Son nom tombe tel le lourd cadenas d'une porte. Je me sens à la fois soulagé et anxieux, comme un criminel attendant sa sentence. Le silence est trop long, je me risque à lever les yeux vers lui.

Son regard est perdu dans le vide. Ses sourcils bougent comme s'ils posaient des questions. Lentement, sa tête acquiesce. Il semble perdu dans ses réflexions. J'ai l'impression de lui avoir parlé d'une équation du second degré.

« Réagis s'il te plait. C'est de la torture là.

— ... Vous, commence-t-il. Comment dire... Vous sortez ensemble ?

— Non.

— D'accord, dit-il d'un air pensif. »

Non. Jamais je ne pourrais l'envisager. Jamais je ne pourrais lui dire. Je dois seulement m'y habituer et faire en sorte de ne pas perturber l'équipe.

« Est-ce que ça te dégoute ? Est-ce que je te dégoute ? dis-je d'une petite voix.

— Pas vraiment. J'avoue que ça m'a surpris d'abord, mais ça n'a pas dû être facile pour toi : déjà de réaliser que tu l'aimes, j'imagine, puis de me le dire.

— Merci. »

Sa réponse me réchauffe le cœur. Lui avouer mes sentiments pour Daichi semble avoir rendu les choses plus réelles. Il n'y a plus de retour arrière à présent, je l'aime. Mais la situation n'est pas plus facile, plus personne ne doit savoir ou nous pouvons dire adieu au tournoi national, à cause de moi.

« Ne le dis à personne s'il te plait. De mon côté, je ferais en sorte que ça n'affecte pas notre jeu.

— Bien sur. »

Lentement, nous nous relevons. Il est temps de reprendre l'entrainement avant que les autres trouvent notre absence louche. Une fois à l'intérieur, je m'empresse d'attraper un ballon.
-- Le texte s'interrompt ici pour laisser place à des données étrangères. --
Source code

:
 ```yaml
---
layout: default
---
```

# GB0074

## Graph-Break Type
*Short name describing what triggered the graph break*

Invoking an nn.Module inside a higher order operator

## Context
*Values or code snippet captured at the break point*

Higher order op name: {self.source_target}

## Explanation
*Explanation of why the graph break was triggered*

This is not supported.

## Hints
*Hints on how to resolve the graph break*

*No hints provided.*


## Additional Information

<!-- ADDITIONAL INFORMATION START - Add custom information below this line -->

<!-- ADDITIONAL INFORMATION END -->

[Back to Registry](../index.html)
Je ne veux plus penser à ce qu'il s'est passé, ce qui importe maintenant c'est que Nishinoya maîtrise les passes.

Les vestiaires sont quasiment vide. Je ne me presse pas, espérant sortir après tout le monde. Un à un, mes coéquipiers partent. A la fin, il ne reste plus que Daichi et moi. Secrètement j'espère qu'il ne m'attendra pas mais lorsque je le vois se tenir devant la porte, je n'ai plus d'autre choix. Nos regards se croisent. Un doux sourire se dessine sur ses lèvres, par réflexe, je lui renvoie.

Dehors, nous parlons du camp d'entrainement qui approche. Tout le monde a hâte d'y être, nous les premiers, notre rêve d'atteindre le terrain orange devient peu à peu réalité. Mais au détour de la conversation, la question que je redoutais arrive.

« Au fait, de quoi parliez-vous avec Nishinoya tout à l'heure ? demande-t-il d'un air détaché

— Rien de spécial, dis-je cherchant à esquiver le sujet.

— Tu avais les yeux rouges en revenant, il t'a fait pleurer ?

— Moi pleurer ? Tu m'as déjà vu pleurer ? Il pensait que j'étais un peu stressé à cause du camp d'entrainement, c'est tout. »

Il acquiesce. Ma réponse semble lui suffire. De toute façon il n'en saura pas plus. Il ne doit pas savoir.

Depuis ce jour, la semaine s'est écoulée sans encombre. L'attitude de Nishinoya n'a pas changé envers moi et il ne m'a pas posé plus de questions. Cependant je ne peux m'empêcher de me dire qu'il sait. Et cette idée me hante comme si une épée de Damoclès se tenait au dessus de moi. Quelque part, rien ne le retient, mon secret pourrait être dévoilé à tout moment.

Mais tout ces doutes ne me mèneront à rien. Ce ne sont que des pensées encombrantes en plus. Je ne dois pas entraver l'équipe à cause de ces sentiments. Je dois regarder devant moi et, pour l'instant, le camp d'entrainement est la prochaine étape.

Les rayons du soleil percent à peine les derniers nuages de la nuit. Nous sommes tous réunis devant les bâtiments de l'école. Il est temps de partir pour Tokyo. Certains ont du mal à garder les yeux ouverts, d'autres attendent impatiemment d'entrer dans le bus pour finir leur nuit.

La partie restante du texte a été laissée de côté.